**What you need to do**
Count how many lines in the data hold "build". Only the number.
--------
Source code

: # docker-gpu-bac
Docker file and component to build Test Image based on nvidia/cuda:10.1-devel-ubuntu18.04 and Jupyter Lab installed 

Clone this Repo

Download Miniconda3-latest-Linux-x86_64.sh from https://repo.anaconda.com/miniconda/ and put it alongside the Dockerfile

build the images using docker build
--------
**Task solution**
2